My sense of self shifts with the tremors. In the lens onto the world through which any seriously sick person peers—in my own case, battles with MS and colon cancer—fog blurs the lines marking the road and showing the way. Detours define the journey. Perception becomes reality and creates distortions. Chronic conditions take over systems and sensibilities deep within a body and mind.

As we struggle to survive and stay on our feet, how can we love? I often feel alone, even as I am surrounded by a loving family. I retreat within myself. To feel so bad and give something as good as unconditional love tests what is important. Self-absorption is out there, quicksand that can pull us down and away from the people we hold dear.

I never will love myself. The idea of self-love seems mythical, and what I see in the mirror disturbs me. But I can love my life. Maybe that is where I must begin. To find the joy inside my life is not drilling for water in the desert. My wife and children offer a happiness that would otherwise seem elusive. That cannot be taken away by disease.

Neither physical nor emotional pain will fertilize love. Family does. Given a pulpit, I would preach to citizens of sickness that life is made precious by what we give to others, that love is the currency of the realm and the current that warms. If it is real, that electricity will power any house.

We must decide what we need love to be. Ginger Rogers and Fred Astaire offer no insight for me. The chronically healthy can live that 1930s Hollywood version of perfect love. The physically flawed cannot. The whole person must be more than the sum of flawed parts.

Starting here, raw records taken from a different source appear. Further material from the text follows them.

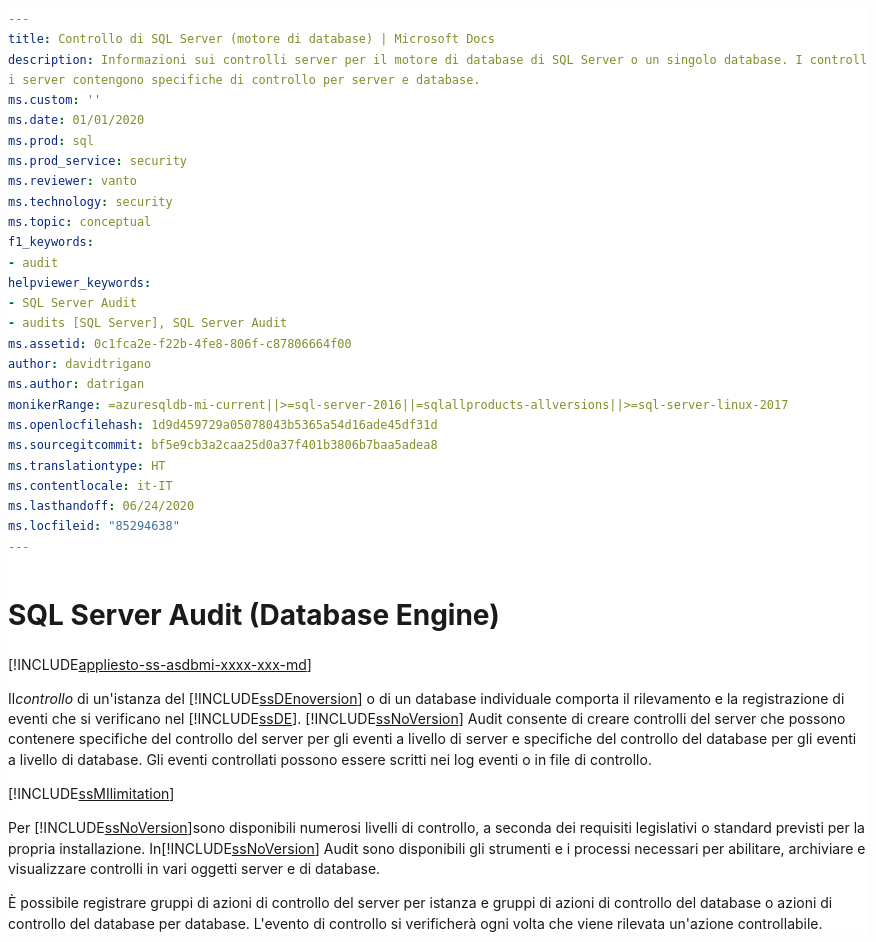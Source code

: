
 ```yaml
---
title: Controllo di SQL Server (motore di database) | Microsoft Docs
description: Informazioni sui controlli server per il motore di database di SQL Server o un singolo database. I controlli server contengono specifiche di controllo per server e database.
ms.custom: ''
ms.date: 01/01/2020
ms.prod: sql
ms.prod_service: security
ms.reviewer: vanto
ms.technology: security
ms.topic: conceptual
f1_keywords:
- audit
helpviewer_keywords:
- SQL Server Audit
- audits [SQL Server], SQL Server Audit
ms.assetid: 0c1fca2e-f22b-4fe8-806f-c87806664f00
author: davidtrigano
ms.author: datrigan
monikerRange: =azuresqldb-mi-current||>=sql-server-2016||=sqlallproducts-allversions||>=sql-server-linux-2017
ms.openlocfilehash: 1d9d459729a05078043b5365a54d16ade45df31d
ms.sourcegitcommit: bf5e9cb3a2caa25d0a37f401b3806b7baa5adea8
ms.translationtype: HT
ms.contentlocale: it-IT
ms.lasthandoff: 06/24/2020
ms.locfileid: "85294638"
---
```

# <a name="sql-server-audit-database-engine"></a>SQL Server Audit (Database Engine)
[!INCLUDE[appliesto-ss-asdbmi-xxxx-xxx-md](../../../includes/appliesto-ss-asdbmi-xxxx-xxx-md.md)]

  Il*controllo* di un'istanza del [!INCLUDE[ssDEnoversion](../../../includes/ssdenoversion-md.md)] o di un database individuale comporta il rilevamento e la registrazione di eventi che si verificano nel [!INCLUDE[ssDE](../../../includes/ssde-md.md)]. [!INCLUDE[ssNoVersion](../../../includes/ssnoversion-md.md)] Audit consente di creare controlli del server che possono contenere specifiche del controllo del server per gli eventi a livello di server e specifiche del controllo del database per gli eventi a livello di database. Gli eventi controllati possono essere scritti nei log eventi o in file di controllo.  
  
[!INCLUDE[ssMIlimitation](../../../includes/sql-db-mi-limitation.md)]
  
 Per [!INCLUDE[ssNoVersion](../../../includes/ssnoversion-md.md)]sono disponibili numerosi livelli di controllo, a seconda dei requisiti legislativi o standard previsti per la propria installazione. In[!INCLUDE[ssNoVersion](../../../includes/ssnoversion-md.md)] Audit sono disponibili gli strumenti e i processi necessari per abilitare, archiviare e visualizzare controlli in vari oggetti server e di database.  
  
 È possibile registrare gruppi di azioni di controllo del server per istanza e gruppi di azioni di controllo del database o azioni di controllo del database per database. L'evento di controllo si verificherà ogni volta che viene rilevata un'azione controllabile.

That man or woman who guides the other to clear the eyes and know what matters becomes an extraordinary character. My wife and I have traveled well beyond cosmetic love. We live in the real world and ask only what reasonably can be delivered. Love is picking up the other when the times come. And come they do.

There is no soundtrack to our relationship. Caring, and being there, are silent operations. Love is a form of hard work the young can not foresee. Equal measures of discipline and devotion are key ingredients for the rich stew simmering on the stove in the house where I live.